Throughout National Mentoring Month, we will be highlighting different perspectives on The Mentor Effect from community leaders across Massachusetts. Today's perspective comes from Laura Kurzrok of Eastern Bank. Laura is the executive director of the Eastern Bank Charitable Foundation, which she joined in 2001. Tasked with overseeing donations, her position has allowed her to combine her business skills and experience with her passion for giving back to the community.
Why is mentoring important?
The sad truth is that not all children have equal support systems. They do however, have the same privilege to obtain a college degree, to have a future beyond poverty, and to reach for the stars. Without proper support, reaching these goals can be difficult. I am committed to mentoring young people to provide them with much of the same support, structure, and guidance that I was able to provide for my children. I am particularly committed to assisting teens through the college application process. We often forget that asking teens from any background about their plans for college is similar to asking a lay person to comment on medical care. We might have some anecdotal information, but we certainly have no expertise. Sometimes a young person just needs to hear that someone believes in them. So that is why I am committed to mentoring, to help level the playing field.

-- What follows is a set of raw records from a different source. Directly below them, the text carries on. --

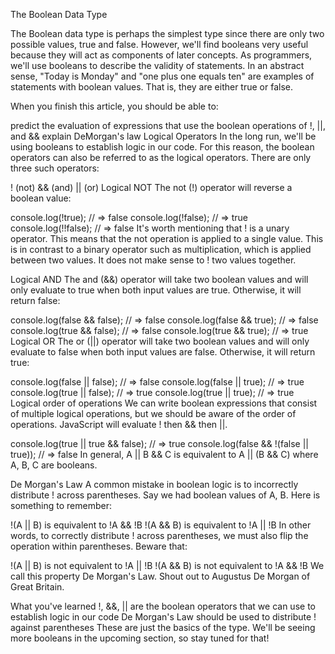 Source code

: The Boolean Data Type

The Boolean data type is perhaps the simplest type since there are only two possible values, true and false. However, we'll find booleans very useful because they will act as components of later concepts. As programmers, we'll use booleans to describe the validity of statements. In an abstract sense, "Today is Monday" and "one plus one equals ten" are examples of statements with boolean values. That is, they are either true or false.

When you finish this article, you should be able to:

predict the evaluation of expressions that use the boolean operations of !, ||, and &&
explain DeMorgan's law
Logical Operators
In the long run, we'll be using booleans to establish logic in our code. For this reason, the boolean operators can also be referred to as the logical operators. There are only three such operators:

! (not)
&& (and)
|| (or)
Logical NOT
The not (!) operator will reverse a boolean value:

console.log(!true); // => false
console.log(!false); // => true
console.log(!!false); // => false
It's worth mentioning that ! is a unary operator. This means that the not operation is applied to a single value. This is in contrast to a binary operator such as multiplication, which is applied between two values. It does not make sense to ! two values together.

Logical AND
The and (&&) operator will take two boolean values and will only evaluate to true when both input values are true. Otherwise, it will return false:

console.log(false && false); // => false
console.log(false && true); // => false
console.log(true && false); // => false
console.log(true && true); // => true
Logical OR
The or (||) operator will take two boolean values and will only evaluate to false when both input values are false. Otherwise, it will return true:

console.log(false || false); // => false
console.log(false || true); // => true
console.log(true || false); // => true
console.log(true || true); // => true
Logical order of operations
We can write boolean expressions that consist of multiple logical operations, but we should be aware of the order of operations. JavaScript will evaluate ! then && then ||.

console.log(true || true && false); // => true
console.log(false && !(false || true)); // => false
In general, A || B && C is equivalent to A || (B && C) where A, B, C are booleans.

De Morgan's Law
A common mistake in boolean logic is to incorrectly distribute ! across parentheses. Say we had boolean values of A, B. Here is something to remember:

!(A || B) is equivalent to !A && !B
!(A && B) is equivalent to !A || !B
In other words, to correctly distribute ! across parentheses, we must also flip the operation within parentheses. Beware that:

!(A || B) is not equivalent to !A || !B
!(A && B) is not equivalent to !A && !B
We call this property De Morgan's Law. Shout out to Augustus De Morgan of Great Britain.

What you've learned
!, &&, || are the boolean operators that we can use to establish logic in our code
De Morgan's Law should be used to distribute ! against parentheses
These are just the basics of the type. We'll be seeing more booleans in the upcoming section, so stay tuned for that!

Who are some of your mentors?
I am not sure I can name a specific mentor who has guided me, but rather a series of trusted support systems. Of course my parents were strong mentors. They supported my education and made sure I prepared myself for a future. They were also instrumental in teaching me about giving back and being responsible to my community. I had wonderful professors in college who instilled a love of learning and who taught me to look at life with a critical eye and to believe that I had unlimited potential. Finally, I have had the good fortune to work for an organization that understands that for-profit businesses and non-profit businesses are not unrelated but rather doing good can often be good for business.